(TASK DATA Opens)

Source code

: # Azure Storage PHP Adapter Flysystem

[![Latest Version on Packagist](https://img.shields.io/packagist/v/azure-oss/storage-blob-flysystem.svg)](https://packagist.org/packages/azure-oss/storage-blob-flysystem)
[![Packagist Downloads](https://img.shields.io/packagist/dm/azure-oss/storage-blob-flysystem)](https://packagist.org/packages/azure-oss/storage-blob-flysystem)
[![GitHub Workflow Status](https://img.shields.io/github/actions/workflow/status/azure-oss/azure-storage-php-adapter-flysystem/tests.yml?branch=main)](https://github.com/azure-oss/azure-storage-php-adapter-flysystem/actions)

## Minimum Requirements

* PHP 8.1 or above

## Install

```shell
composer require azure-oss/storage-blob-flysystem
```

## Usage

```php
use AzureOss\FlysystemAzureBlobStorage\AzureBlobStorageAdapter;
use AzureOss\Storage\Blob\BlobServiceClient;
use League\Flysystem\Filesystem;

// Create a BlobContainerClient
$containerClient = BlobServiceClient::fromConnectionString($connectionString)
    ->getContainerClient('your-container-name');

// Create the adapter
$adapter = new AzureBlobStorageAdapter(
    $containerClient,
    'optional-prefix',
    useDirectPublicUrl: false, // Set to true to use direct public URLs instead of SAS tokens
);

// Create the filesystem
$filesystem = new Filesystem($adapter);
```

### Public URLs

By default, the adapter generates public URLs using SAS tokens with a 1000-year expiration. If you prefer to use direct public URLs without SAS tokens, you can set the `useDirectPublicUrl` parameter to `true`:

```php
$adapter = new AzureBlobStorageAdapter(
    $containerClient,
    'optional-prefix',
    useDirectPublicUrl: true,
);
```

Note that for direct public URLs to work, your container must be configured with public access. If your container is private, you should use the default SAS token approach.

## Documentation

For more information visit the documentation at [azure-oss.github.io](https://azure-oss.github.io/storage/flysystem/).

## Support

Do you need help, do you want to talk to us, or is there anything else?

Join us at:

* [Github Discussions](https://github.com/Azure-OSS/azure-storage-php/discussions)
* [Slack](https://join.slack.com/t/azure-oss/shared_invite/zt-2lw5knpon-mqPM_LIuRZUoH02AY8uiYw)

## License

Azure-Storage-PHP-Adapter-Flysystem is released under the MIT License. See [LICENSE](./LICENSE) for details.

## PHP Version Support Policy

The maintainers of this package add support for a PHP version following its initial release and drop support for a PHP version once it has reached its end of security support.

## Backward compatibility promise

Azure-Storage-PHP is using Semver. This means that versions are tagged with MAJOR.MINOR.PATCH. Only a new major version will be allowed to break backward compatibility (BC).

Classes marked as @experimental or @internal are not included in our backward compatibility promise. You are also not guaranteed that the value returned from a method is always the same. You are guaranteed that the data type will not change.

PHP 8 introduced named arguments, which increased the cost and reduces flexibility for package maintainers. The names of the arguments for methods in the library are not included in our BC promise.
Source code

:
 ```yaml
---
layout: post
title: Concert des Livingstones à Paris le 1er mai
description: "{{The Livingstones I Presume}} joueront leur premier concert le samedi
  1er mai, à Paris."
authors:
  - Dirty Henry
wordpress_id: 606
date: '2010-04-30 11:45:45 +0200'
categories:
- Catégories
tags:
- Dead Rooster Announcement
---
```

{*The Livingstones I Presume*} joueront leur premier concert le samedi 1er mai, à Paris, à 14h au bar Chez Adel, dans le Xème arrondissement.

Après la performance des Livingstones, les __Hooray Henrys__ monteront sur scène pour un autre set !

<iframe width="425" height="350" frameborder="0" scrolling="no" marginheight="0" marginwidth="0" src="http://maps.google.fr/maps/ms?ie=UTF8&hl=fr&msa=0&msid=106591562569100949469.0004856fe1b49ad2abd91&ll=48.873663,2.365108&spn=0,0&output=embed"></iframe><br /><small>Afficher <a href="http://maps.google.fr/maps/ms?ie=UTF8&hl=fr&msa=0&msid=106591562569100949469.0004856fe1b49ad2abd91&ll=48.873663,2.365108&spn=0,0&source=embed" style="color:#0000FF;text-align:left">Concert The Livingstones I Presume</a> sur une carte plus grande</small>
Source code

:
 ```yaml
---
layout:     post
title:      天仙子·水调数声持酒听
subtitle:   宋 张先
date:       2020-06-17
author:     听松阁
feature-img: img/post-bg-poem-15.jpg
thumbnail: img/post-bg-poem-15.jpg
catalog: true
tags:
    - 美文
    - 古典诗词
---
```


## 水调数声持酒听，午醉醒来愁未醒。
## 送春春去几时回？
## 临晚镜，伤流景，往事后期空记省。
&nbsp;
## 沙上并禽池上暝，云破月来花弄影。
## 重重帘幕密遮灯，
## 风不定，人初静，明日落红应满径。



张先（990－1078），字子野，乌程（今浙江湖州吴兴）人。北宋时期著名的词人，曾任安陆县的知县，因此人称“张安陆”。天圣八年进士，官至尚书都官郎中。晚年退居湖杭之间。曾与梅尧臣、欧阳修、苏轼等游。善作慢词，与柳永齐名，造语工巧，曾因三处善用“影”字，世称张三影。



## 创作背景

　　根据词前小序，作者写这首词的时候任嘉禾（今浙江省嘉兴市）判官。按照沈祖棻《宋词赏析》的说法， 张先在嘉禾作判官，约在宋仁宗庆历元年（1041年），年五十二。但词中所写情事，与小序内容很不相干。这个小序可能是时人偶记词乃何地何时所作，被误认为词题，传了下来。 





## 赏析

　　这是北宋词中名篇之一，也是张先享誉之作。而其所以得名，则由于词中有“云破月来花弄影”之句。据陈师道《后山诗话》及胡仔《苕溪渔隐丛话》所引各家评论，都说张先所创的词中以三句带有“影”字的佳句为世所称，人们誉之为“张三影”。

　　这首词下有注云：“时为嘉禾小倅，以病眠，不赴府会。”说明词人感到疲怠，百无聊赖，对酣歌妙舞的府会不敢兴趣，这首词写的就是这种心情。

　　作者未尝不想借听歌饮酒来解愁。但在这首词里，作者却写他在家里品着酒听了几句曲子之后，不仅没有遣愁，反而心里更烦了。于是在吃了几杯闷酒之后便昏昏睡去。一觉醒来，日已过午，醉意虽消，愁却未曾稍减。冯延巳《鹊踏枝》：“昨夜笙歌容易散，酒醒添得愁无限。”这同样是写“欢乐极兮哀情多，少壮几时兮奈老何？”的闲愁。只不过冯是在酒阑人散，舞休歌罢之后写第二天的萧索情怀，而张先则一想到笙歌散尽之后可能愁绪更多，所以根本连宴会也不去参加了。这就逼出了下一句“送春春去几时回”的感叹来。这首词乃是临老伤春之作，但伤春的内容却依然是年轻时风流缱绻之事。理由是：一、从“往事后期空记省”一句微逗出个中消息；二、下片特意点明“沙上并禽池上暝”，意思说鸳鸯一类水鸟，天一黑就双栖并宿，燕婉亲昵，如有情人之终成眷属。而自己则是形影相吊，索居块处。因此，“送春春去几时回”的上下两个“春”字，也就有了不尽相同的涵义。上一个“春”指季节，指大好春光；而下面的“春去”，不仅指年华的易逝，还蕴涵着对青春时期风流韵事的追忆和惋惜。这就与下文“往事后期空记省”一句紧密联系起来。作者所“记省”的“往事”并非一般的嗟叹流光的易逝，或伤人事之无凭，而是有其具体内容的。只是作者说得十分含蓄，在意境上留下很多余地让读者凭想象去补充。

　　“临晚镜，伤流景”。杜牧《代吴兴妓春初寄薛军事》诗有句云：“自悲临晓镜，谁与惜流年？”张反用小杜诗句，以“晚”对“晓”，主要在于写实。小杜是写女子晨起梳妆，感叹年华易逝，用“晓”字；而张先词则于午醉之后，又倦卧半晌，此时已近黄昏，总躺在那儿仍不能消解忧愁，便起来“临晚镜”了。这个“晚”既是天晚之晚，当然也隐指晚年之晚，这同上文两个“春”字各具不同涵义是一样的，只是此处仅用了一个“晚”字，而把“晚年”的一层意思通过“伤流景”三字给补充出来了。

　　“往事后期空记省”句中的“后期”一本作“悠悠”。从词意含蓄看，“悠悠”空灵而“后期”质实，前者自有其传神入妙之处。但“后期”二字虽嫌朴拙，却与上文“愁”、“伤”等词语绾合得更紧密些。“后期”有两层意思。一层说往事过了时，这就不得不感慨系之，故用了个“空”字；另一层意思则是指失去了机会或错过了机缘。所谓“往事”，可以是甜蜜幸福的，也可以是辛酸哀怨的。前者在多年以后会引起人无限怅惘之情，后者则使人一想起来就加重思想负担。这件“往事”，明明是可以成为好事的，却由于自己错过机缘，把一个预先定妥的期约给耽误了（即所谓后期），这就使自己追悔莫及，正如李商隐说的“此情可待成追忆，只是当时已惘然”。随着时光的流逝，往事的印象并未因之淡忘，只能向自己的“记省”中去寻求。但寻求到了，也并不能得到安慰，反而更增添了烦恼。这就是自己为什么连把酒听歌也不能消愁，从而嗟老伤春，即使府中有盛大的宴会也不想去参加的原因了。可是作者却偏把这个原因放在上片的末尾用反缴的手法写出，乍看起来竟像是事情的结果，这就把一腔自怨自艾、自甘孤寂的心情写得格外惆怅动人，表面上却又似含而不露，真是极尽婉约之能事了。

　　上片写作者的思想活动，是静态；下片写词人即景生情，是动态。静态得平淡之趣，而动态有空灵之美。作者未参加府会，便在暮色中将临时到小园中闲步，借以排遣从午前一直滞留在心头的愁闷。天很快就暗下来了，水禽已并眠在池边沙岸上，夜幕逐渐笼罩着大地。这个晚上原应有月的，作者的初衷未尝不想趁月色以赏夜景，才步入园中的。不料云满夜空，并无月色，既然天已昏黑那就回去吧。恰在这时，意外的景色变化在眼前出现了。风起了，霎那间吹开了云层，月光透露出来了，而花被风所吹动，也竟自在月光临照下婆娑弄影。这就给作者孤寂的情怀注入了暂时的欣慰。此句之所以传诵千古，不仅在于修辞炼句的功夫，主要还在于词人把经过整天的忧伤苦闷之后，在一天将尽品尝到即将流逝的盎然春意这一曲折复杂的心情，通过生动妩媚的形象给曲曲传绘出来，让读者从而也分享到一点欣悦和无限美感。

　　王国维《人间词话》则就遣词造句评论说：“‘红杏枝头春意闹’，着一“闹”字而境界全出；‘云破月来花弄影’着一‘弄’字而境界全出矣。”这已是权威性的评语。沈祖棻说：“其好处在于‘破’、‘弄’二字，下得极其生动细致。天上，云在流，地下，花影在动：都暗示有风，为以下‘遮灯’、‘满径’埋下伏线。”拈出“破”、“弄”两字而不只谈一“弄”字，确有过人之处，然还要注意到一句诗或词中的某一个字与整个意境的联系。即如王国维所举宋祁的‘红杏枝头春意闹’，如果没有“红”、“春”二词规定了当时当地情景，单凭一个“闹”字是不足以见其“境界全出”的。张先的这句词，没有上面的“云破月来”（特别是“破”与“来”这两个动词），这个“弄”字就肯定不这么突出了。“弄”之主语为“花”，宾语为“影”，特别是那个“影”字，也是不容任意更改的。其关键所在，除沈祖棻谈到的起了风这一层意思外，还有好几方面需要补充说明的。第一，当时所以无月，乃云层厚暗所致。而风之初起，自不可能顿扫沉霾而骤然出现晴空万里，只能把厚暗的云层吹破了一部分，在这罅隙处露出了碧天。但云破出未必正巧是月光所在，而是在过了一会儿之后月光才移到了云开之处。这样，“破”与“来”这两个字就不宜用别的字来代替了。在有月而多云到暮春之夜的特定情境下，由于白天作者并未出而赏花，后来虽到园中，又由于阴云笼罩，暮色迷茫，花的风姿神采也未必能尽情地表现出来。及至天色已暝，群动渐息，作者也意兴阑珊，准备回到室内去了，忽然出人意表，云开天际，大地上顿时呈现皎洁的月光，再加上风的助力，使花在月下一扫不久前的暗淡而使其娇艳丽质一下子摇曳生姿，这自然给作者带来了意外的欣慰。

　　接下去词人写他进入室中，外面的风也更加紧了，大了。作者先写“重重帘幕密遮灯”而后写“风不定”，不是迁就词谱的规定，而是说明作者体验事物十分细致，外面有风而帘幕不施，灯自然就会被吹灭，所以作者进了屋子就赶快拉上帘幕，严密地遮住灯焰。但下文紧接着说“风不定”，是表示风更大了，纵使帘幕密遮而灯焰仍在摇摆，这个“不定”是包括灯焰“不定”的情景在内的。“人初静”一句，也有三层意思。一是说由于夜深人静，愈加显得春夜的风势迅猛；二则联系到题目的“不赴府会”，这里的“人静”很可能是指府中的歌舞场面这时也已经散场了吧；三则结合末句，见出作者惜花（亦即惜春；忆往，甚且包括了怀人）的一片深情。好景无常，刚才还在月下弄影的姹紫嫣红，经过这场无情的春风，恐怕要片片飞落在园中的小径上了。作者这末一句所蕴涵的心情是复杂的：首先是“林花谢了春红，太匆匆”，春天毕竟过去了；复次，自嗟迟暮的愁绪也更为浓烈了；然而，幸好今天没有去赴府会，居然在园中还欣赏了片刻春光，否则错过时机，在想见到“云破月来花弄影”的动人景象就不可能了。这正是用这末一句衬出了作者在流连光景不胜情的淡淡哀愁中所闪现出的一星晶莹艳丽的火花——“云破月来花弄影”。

(TASK DATA Closes)

● **EXERCISE OBJECTIVE**:
Search the data for the word "github" and copy each line where it appears.

● **TASK RESULT**:
[![GitHub Workflow Status](https://img.shields.io/github/actions/workflow/status/azure-oss/azure-storage-php-adapter-flysystem/tests.yml?branch=main)](https://github.com/azure-oss/azure-storage-php-adapter-flysystem/actions)
For more information visit the documentation at [azure-oss.github.io](https://azure-oss.github.io/storage/flysystem/).
* [Github Discussions](https://github.com/Azure-OSS/azure-storage-php/discussions)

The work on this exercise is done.